Pyscho Candy!

Now I'd never heard of  "pyscho candy" before but I've heard of "pycho billy" ... I bet they are equally awesome in person. 

Pycho Candy is the name of Tom Binn's pearl necklace on the cover of In Style's July issue. Now Michelle Pfieffer looks fab, she IS fab dang it, but I'm having issues with her "pearl" necklace. Apparently it's a semantics issue, a few investigations have been made actually.

So the description for this necklace claims that these are "hand dyed cultured pearls".  I'll get into the whole cultured pearl history in a sec, so you are telling me some of these came out of GIANT monster mollusks?  I actually really like his work, but in a world where the terms handmade, vintage, made in the usa and god forbid silver are used so loosely it's hard to determine what the heck anything is anymore. 

Case in point, he has a Faux Real collection (faux real, really? pleeeease) and a Real Deal collection -- here are some of my fav's:

you're typical pretty tough chic stuff, but I REALLY like his earlier work the best:
These are from the Desert Island collection from the 90's and I love them with all my heart. especially that first one, woooeeee. 

He's been quoted as saying "you are not dealing with reason you are dealing with attitude." 
I'm not sure I like that quote, but I must admit it's true.
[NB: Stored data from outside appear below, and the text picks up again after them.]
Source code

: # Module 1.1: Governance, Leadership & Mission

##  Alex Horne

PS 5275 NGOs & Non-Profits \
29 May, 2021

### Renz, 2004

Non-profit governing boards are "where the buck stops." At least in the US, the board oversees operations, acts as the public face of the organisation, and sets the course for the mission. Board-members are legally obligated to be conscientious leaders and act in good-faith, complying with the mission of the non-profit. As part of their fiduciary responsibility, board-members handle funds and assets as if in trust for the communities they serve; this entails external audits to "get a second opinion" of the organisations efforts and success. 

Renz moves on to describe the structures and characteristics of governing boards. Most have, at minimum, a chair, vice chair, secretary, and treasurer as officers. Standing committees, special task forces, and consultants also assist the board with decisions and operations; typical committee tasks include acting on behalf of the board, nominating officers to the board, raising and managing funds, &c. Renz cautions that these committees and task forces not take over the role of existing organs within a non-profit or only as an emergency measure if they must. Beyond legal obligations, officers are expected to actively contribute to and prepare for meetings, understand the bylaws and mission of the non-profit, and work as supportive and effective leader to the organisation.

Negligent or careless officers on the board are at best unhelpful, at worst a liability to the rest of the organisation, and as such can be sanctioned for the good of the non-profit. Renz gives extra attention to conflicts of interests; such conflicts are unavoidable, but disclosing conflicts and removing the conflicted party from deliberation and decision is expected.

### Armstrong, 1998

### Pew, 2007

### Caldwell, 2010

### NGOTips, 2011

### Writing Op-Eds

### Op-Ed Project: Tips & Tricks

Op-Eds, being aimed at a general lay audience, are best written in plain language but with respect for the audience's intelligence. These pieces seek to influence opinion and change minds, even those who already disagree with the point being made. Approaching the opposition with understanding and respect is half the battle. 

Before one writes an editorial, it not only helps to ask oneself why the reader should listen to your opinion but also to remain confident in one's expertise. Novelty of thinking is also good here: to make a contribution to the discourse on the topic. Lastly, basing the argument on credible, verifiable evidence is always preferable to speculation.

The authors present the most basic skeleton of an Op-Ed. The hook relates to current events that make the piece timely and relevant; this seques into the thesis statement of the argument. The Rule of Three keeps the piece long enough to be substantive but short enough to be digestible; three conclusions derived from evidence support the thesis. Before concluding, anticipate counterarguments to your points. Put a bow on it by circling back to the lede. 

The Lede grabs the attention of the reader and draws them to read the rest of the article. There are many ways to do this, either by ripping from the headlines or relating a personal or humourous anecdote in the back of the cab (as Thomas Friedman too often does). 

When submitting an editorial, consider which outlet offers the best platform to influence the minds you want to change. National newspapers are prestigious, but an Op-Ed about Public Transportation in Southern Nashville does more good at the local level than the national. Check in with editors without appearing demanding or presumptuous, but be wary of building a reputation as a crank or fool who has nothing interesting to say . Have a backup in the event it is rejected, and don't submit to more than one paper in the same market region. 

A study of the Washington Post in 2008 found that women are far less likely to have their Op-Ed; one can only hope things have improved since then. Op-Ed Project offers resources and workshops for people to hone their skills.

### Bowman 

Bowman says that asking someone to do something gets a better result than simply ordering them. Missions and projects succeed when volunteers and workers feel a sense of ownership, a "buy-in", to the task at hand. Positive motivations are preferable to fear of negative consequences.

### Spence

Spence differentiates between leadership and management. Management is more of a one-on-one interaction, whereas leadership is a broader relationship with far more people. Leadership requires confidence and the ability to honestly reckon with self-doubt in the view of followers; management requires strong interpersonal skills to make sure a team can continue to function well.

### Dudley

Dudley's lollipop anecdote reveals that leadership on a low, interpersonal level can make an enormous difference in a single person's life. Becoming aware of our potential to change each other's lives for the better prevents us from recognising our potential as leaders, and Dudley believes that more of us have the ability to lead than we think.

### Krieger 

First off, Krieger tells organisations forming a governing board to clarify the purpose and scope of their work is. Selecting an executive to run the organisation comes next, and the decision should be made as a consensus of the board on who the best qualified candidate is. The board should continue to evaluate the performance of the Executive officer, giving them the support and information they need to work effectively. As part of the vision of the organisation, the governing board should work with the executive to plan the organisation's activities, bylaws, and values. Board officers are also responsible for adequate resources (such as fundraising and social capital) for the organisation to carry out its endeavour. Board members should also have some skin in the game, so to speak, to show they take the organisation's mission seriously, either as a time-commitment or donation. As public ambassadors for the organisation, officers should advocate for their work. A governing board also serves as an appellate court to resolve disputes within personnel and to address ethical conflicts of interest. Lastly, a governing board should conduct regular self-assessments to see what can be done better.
This relates to the pearls discussion, he likes to mess with people on the whole real/fake issue.  It's all in those vague descriptions, sure these are pearl-ish:

Back to that Pyscho Candy, look at the big purple guy in the middle:

I'm not saying these are fake or anything, I don't know what the heck they are. I just want to see the giant oysters they came from, damn! 

There are 3 kinds of pearls: natural, cultured, and straight up fake plastic spheres painted with a pearly paint.

Natural pearls are pretty rare, they are naturally occurring when a spec of something gets into an oyster or a mollusk then gets coated for years and years with this calcium stuff.  A diver then collects them from the bottom of the ocean. They are generally irregular in shape:

There is whole fascinating history of Japanese women oyster free-divers called Ama  - no scuba gear! they have been pretty romantized in history (mainly because they were known to dive in skimpy clothes!)
(Takamura, Women Diving for Abalone, 1840's)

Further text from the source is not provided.